Venezuela: batalla de las ideas y guerra de interpretaciones
Reinaldo Iturriza |
Percibo en voceros oficiales y oficiosos, sobre todo entre estos últimos y con sus notables excepciones, un cierto resquemor por la variedad de análisis que se han hecho públicos respecto de la contienda electoral del 21N. Una suerte de malestar difuso, más bien propio de quienes reclaman el monopolio de la verdad, y a quienes, por tanto, les resulta intolerable tener que lidiar con visiones contrapuestas a las suyas.
Es algo que percibo, debo subrayarlo, en gente ubicada en el amplio espectro de la política venezolana. Es decir, además de difuso, es un malestar extendido entre toda la clase política. Es como si, ante lo desconcertante de los resultados, favorables o adversos, le resultara demasiado difícil sobreponerse a la mudez momentánea que produce cualquier desconcierto, y se decidiera por lo más fácil: decir lo que, a su juicio, desean escuchar los que consideran sus respectivos públicos cautivos.
No deja de sorprenderme semejante actitud. En la Venezuela del siglo XXI se estableció como norma consuetudinaria que en los períodos inmediatamente posteriores a un evento electoral, se abría el abanico de lo decible, de lo pensable, de lo analizable, sin mayores límites que aquellos que dictaban la sensatez, y vaya que infinidad de veces se trasgredieron, incluso, esos límites, lo que solíamos interpretar como gajes del oficio. De eso se trata, a fin de cuentas, la batalla de las ideas.
Tengo la impresión de que, siempre según la opinión de los referidos voceros oficiales y oficiosos, deberíamos asimilar que ya no hay lugar para la batalla de las ideas, o en todo caso queda muy poca gente digna de ella, lo suficientemente apertrechada intelectualmente, preparada para sus avatares, y que ésta ha sido sustituida por algo que podría llamarse guerra de interpretaciones.

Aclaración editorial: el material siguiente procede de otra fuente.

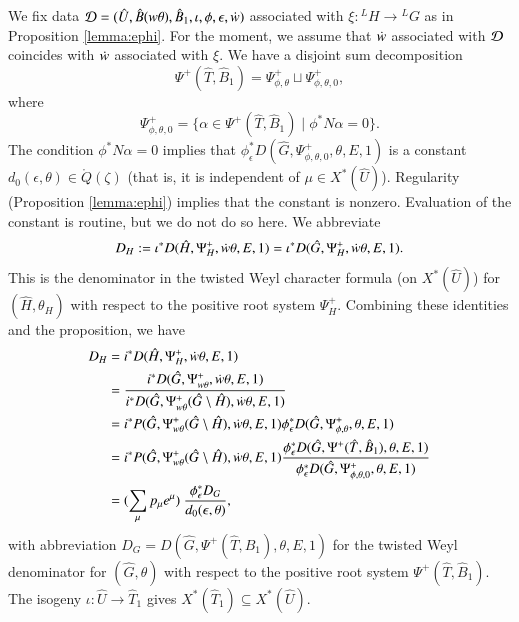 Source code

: We fix data $\mathcal D=(\hat U,\hat B(w\theta),\hat
B_1,\iota,\phi,\epsilon,\dot w)$ associated with $\xi:{}^LH\to{}^LG$ as
in Proposition \ref{lemma:ephi}.  For the moment, we assume that
$\dot w$ associated with $\mathcal D$ coincides with $\dot w$ associated with
$\xi$.  We have a disjoint sum decomposition
\[
\Psi^+(\hat T,\hat B_1) = \Psi_{\phi,\theta}^+\sqcup \Psi_{\phi,\theta,0}^+,
\]
where 
\[
\Psi_{\phi,\theta,0}^+ = \{\alpha\in \Psi^+(\hat T,\hat B_1)\mid \phi^* N\alpha=0\}.
\]
The condition $\phi^* N\alpha=0$ implies that
$\phi^*_\epsilon D(\hat G,\Psi_{\phi,\theta,0}^+,\theta,E,1)$ is a
constant $d_0(\epsilon,\theta)\in\ring{Q}(\zeta)$ (that is, it is independent
of $\mu\in X^*(\hat U)$).  Regularity (Proposition \ref{lemma:ephi})
implies that the constant is nonzero.  Evaluation of the constant is
routine, but we do not do so here.  We abbreviate
\begin{align*}
D_H := \iota^* D(\hat H,\Psi^+_H,\dot w\theta,E,1) = \iota^* D(\hat G,\Psi^+_H,\dot w\theta,E,1).
\end{align*}
This is the denominator in the twisted Weyl character formula (on
$X^*(\hat U)$) for $(\hat H,\theta_H)$
with respect to the positive root system $\Psi^+_H$.
Combining these identities and the proposition, we have
\begin{align}\label{eqn:DHDG}
\begin{split}
D_H &= i^* D(\hat H,\Psi^+_H,\dot w\theta,E,1)\\
&=\frac{i^*D(\hat G,\Psi_{w\theta}^+,\dot w\theta,E,1)}
{i^*D(\hat G,\Psi_{w\theta}^+(\hat G\setminus\hat H),\dot w\theta,E,1)}\\
&=
{i^*P(\hat G,\Psi_{w\theta}^+(\hat G\setminus\hat H),\dot w\theta,E,1)}
\phi^*_\epsilon D(\hat G,\Psi_{\phi,\theta}^+,\theta,E,1)\\
&=
{i^*P(\hat G,\Psi_{w\theta}^+(\hat G\setminus\hat H),\dot w\theta,E,1)}
\frac{\phi^*_\epsilon D(\hat G,\Psi^+(\hat T,\hat B_1),\theta,E,1)}
{\phi^*_\epsilon D(\hat G,\Psi_{\phi,\theta,0}^+,\theta,E,1)}\\
&=
(\sum_{\mu} p_\mu e^\mu) 
\ \frac{\phi^*_\epsilon D_G}{
d_0(\epsilon,\theta)},
\end{split}
\end{align}
with abbreviation $D_G= D(\hat G,\Psi^+(\hat T,\hat B_1),\theta,E,1)$
for the twisted Weyl denominator for $(\hat G,\theta)$ with respect to
the positive root system $\Psi^+(\hat T,\hat B_1)$.  The isogeny
$\iota:\hat U\to\hat T_1$ gives $X^*(\hat T_1)\subseteq X^*(\hat U)$.


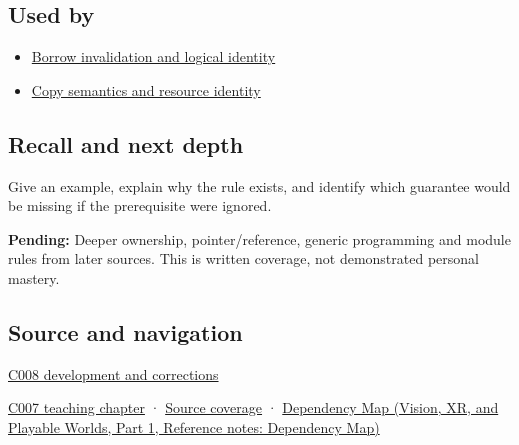 \subsection{Used by}\label{appendix-f1581457d322-used-by}

\hypertarget{appendix-f1581457d322-used-by}{}

\begin{itemize}
\tightlist
\item
  \hyperref[appendix-f9b8b9188c7f]{Borrow invalidation and logical identity}
\item
  \hyperref[appendix-1340cd1ce582]{Copy semantics and resource identity}
\end{itemize}

\subsection{Recall and next depth}\label{appendix-f1581457d322-recall-and-next-depth}

\hypertarget{appendix-f1581457d322-recall-and-next-depth}{}

Give an example, explain why the rule exists, and identify which guarantee would be missing if the prerequisite were ignored.

\textbf{Pending:} Deeper ownership, pointer/reference, generic programming and module rules from later sources. This is written coverage, not demonstrated personal mastery.

\subsection{Source and navigation}\label{appendix-f1581457d322-source-and-navigation}

\hypertarget{appendix-f1581457d322-source-and-navigation}{}

\hyperref[appendix-fd090d982a15-m008---parts-113-126]{C008 development and corrections}

\hyperref[01-foundations-i-ch002-values-occupants-and-addresses-tell-different-stories]{C007 teaching chapter} · \hyperref[appendix-fd090d982a15-m007---parts-101-112]{Source coverage} · \href{../07-Vision-XR-and-Playable-Worlds-P01/main.pdf\#nameddest=appendix-4ad47bdd269a}{Dependency Map (Vision, XR, and Playable Worlds, Part 1, Reference notes: Dependency Map)}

El problema con la guerra de interpretaciones es que todos se proclaman ganadores, más allá de lo que indiquen los fríos y despiadados números. No hay fuerzas políticas debilitadas, solo robustecidas. No hay estrategias erróneas, solo correctas. Solo hay dioses, héroes y campeones en el olimpo de la política venezolana.
Es un completo despropósito, por supuesto, semejante ejercicio de soberbia, consecuencia, intuyo, de creerse en lo más alto entre lo más alto.
Estoy plenamente convencido de que las mayorías populares, tanto el grueso de quienes votamos como de quienes no lo hicieron, esperan mucho más que simplemente análisis autocomplacientes y, en algunos casos, cosa que no celebro, ya no esperan nada, porque están francamente hartos, desde hace años, del soliloquio de la clase política, de sus voceros y de sus pretendidos expertos, más que prestos a narrar improbables leyendas doradas.
Con Chávez, los simples mortales aprendimos, a muchos no se nos ha olvidado, que no podemos renunciar bajo ningún pretexto a la política con vocación de construcción hegemónica, popular, democrática. Un tipo de ejercicio de la política que es indisociable de la batalla de las ideas.
Si a estas alturas este aprendizaje colectivo es algo difícil de asimilar para la vocería oficial y oficiosa, y de allí su malestar, pues no queda más que desearle que aprenda a lidiar con ello.